■ **Problem**
Check every line of the data and copy the ones where "robust" appears.

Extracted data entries
-- Opening Marker --

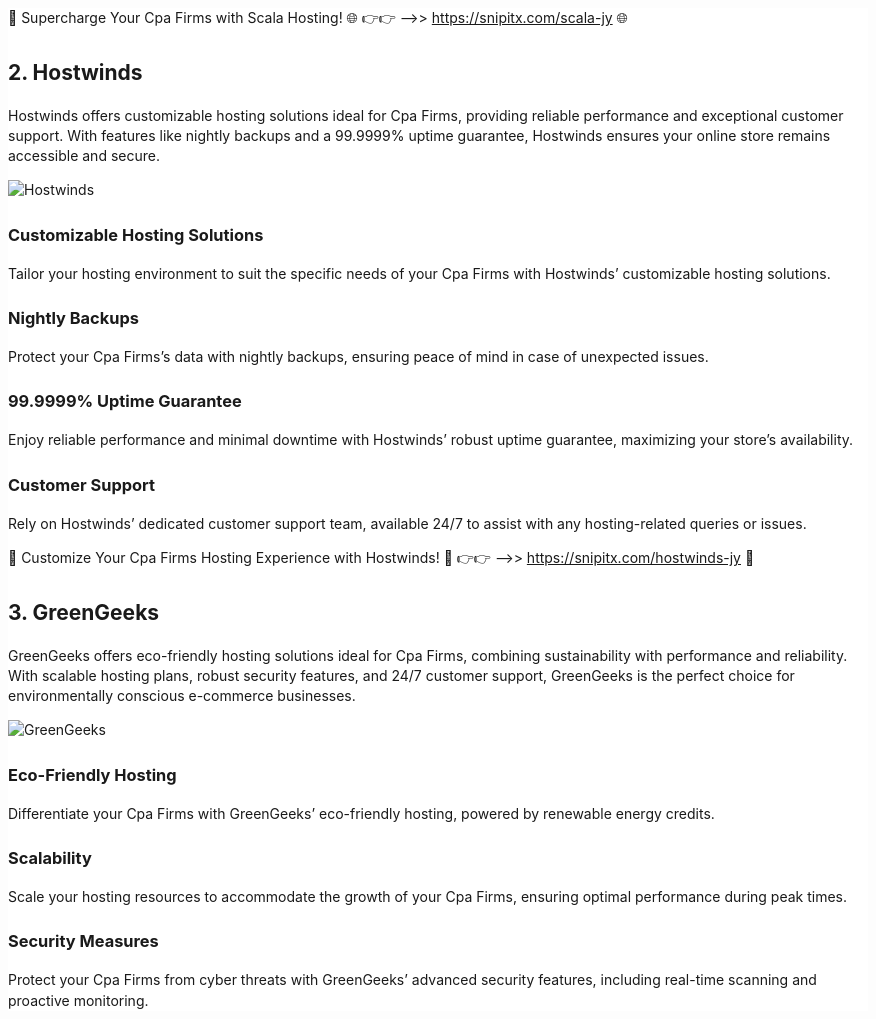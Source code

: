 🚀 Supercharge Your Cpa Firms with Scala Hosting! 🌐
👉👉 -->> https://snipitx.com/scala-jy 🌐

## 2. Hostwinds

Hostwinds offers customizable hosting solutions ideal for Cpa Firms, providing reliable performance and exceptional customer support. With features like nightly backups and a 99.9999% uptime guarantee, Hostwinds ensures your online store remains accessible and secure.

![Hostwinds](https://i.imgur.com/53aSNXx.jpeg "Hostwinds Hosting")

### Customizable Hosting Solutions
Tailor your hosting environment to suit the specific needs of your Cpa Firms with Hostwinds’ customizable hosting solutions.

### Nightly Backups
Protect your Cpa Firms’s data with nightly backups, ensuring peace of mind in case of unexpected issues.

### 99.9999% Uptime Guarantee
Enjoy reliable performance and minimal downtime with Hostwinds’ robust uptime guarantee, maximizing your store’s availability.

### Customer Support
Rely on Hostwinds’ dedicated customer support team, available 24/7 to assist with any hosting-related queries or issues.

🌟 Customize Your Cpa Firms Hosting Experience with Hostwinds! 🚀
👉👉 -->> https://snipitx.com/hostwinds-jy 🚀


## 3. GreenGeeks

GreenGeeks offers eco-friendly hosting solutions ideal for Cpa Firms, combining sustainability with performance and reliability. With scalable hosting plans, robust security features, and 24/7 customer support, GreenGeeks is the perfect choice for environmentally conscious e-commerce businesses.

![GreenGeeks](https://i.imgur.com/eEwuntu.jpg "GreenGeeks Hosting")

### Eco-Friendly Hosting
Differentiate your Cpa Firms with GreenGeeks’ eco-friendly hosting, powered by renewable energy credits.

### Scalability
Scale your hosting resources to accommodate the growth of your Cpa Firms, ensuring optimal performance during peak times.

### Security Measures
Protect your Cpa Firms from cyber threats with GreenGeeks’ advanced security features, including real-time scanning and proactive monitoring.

-- Closing Marker --
-- Opening Marker --

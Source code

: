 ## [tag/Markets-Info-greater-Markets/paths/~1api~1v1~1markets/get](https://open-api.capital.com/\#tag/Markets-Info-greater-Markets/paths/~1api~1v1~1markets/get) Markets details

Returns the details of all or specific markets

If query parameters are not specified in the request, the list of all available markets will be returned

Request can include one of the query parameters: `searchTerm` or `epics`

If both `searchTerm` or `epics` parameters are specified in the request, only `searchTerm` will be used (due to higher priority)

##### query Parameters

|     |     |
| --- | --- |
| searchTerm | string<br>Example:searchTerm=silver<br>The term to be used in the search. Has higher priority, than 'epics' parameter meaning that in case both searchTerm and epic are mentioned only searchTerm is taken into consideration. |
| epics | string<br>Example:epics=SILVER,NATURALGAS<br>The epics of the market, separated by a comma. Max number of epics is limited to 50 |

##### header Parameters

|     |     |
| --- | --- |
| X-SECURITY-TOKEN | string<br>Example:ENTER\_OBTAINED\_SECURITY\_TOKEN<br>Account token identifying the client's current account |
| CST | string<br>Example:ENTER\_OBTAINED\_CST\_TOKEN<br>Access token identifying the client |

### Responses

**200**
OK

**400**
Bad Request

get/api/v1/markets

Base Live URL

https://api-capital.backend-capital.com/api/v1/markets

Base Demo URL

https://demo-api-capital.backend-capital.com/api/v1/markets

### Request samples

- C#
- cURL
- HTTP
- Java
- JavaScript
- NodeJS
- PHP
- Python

-- Closing Marker --

■ **Answer for this exercise**
Enjoy reliable performance and minimal downtime with Hostwinds’ robust uptime guarantee, maximizing your store’s availability.
GreenGeeks offers eco-friendly hosting solutions ideal for Cpa Firms, combining sustainability with performance and reliability. With scalable hosting plans, robust security features, and 24/7 customer support, GreenGeeks is the perfect choice for environmentally conscious e-commerce businesses.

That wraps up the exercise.